MOZART Die Entführung aus dem Serail S.E. Bechtolf, J. Pratt, J. Delfs, D. Behle, M. Laurenz, P. Rose, M. Merlini; Orchestra e Coro del Teatro alla Scala, direttore Thomas Guggeis regia Giorgio Strehler scene e costumi Luciano Damiani
Milano, Teatro alla Scala, 29 febbraio 2024
Dell’opportunità di riproporre lo storico allestimento del Ratto dal serraglio firmato da Giorgio Strehler avevo già detto sette anni fa (leggi qui), quando tornò per l’ultima volta al Piermarini, e naturalmente le mie opinioni non sono cambiate: ma, quantomeno, la regia mi è parsa ripresa (da Laura Galmarini) con più cura, qualche lazzo e qualche battuta in italiano ha reso l’atmosfera più briosa e, insomma, pur mantenendo un forte scetticismo verso quello che già al suo apparire non sembrava tra i lavori migliori del grande regista triestino e soprattutto verso la sua capacità di funzionare ancora sessant’anni dopo, la serata scorreva con grande fluidità.
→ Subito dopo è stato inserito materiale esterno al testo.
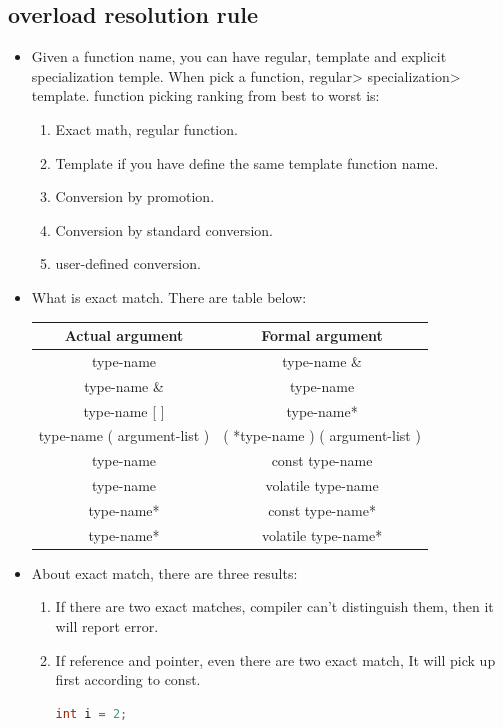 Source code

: \documentclass[a4paper,11pt,twoside]{book}
\newcommand{\tophline}{\hline }
\newcommand{\bottomhline}{\\ \hline }
\newcommand{\tophline}{ }
\newcommand{\bottomhline}{ }
\begin{document}
\subsection{overload resolution rule}
\begin{itemize}
	\item Given a function name, you can have regular, template and explicit specialization temple. When pick a function, regular> specialization> template. function picking ranking from best to worst is:
	\begin{enumerate}
		\item Exact math, regular function.
		\item Template if you have define the same template function name.
		\item Conversion by promotion.
		\item Conversion by standard conversion.
		\item user-defined conversion.
	\end{enumerate}

\item What is exact match. There are table below:

\begin{center}
	\begin{tabular}{|c|c|}
	\tophline
	Actual argument & Formal argument \\
	\tophline
	type-name & type-name \& \\
	\tophline
	type-name \& & type-name \\ \tophline
	type-name [ ] &  type-name* \\ \tophline
	type-name ( argument-list ) & ( *type-name ) ( argument-list ) \\ \tophline
	type-name  & const type-name \\ \tophline
	type-name  &  volatile  type-name \\ \tophline
	type-name*  & const type-name*  \\ \tophline
	type-name*  & volatile  type-name*  \bottomhline
	\end{tabular}
\end{center}

	\item About exact match, there are three results:
	\begin{enumerate}
		\item If there are two exact matches, compiler can't distinguish them, then it will report error.
		
		\item If reference and pointer, even there are two exact match, It will pick up first according to const.
\begin{lstlisting}[frame=single, language=c++]
int i = 2;


\end{lstlisting}
\end{enumerate}
\end{itemize}
\end{document}
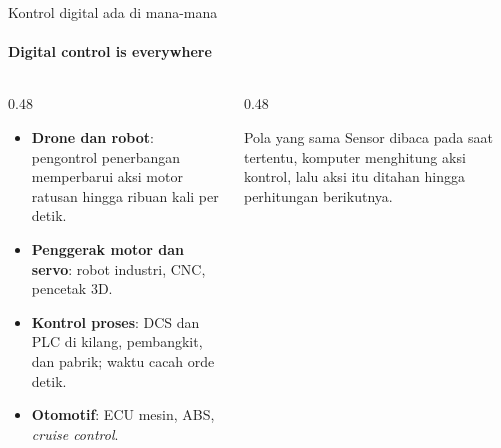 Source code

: \documentclass[aspectratio=169,10pt]{beamer}
\begin{document}
\begin{frame}{Kontrol digital ada di mana-mana}
	\framesubtitle{Digital control is everywhere}
	\begin{columns}[T]
		\begin{column}{0.48\textwidth}
			\begin{itemize}
				\item \textbf{Drone dan robot}: pengontrol penerbangan memperbarui aksi motor ratusan hingga ribuan kali per detik.
				\item \textbf{Penggerak motor dan servo}: robot industri, CNC, pencetak 3D.
				\item \textbf{Kontrol proses}: DCS dan PLC di kilang, pembangkit, dan pabrik; waktu cacah orde detik.
				\item \textbf{Otomotif}: ECU mesin, ABS, \textit{cruise control}.
			\end{itemize}
		\end{column}
		\begin{column}{0.48\textwidth}
			\begin{block}{Pola yang sama}
				\small
				Sensor dibaca \alert{pada saat tertentu}, komputer menghitung aksi kontrol, lalu aksi itu \alert{ditahan} hingga perhitungan berikutnya.\\[4pt]
			\end{block}
		\end{column}
	\end{columns}
\end{frame}
\end{document}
Ma questo lo si deve al deciso cambio di passo in buca: dalla sonnolenza del venerabile Zubin Mehta si è passati al trentunenne Thomas Guggeis (intervistato su MUSICA di febbraio), allievo di Daniel Barenboim, eppure ben più di lui versato nel teatro di Mozart. Una direzione, la sua, di altissimo livello: un’orchestra dal suono sempre denso, corposo eppure guizzante, dalle articolazioni nervose e dai tempi briosi, che però brilla di una vivacità, di una capacità di cambiare umori e atmosfere in pochi secondi che sono l’essenza del teatro mozartiano e del Ratto, gioiello davvero inclassificabile, in particolare. Nella grande aria “Martern aller Arten”, felicemente concepita da Strehler come pezzo da concerto avulso dall’azione, non solo erano splendidi gli interventi delle parti concertanti (ma l’intera orchestra scaligera ha offerto una prestazione degna di lode), ma soprattutto colpiva il fraseggio leggermente survoltato, “sopra le righe” che benissimo rendeva la natura di questa aria così smisurata. Il quartetto del secondo atto, con il suo scavare a fondo nell’animo delle due coppie di innamorati, è certamente il cuore espressivo dell’intera opera: Guggeis ne ha rese tenerezze e oscurità con mano sapiente e sorprendentemente matura. E non è da trascurare l’importanza dell’inserimento di parche, ma efficaci variazioni nelle ripetizioni strumentali, secondo prassi esecutiva.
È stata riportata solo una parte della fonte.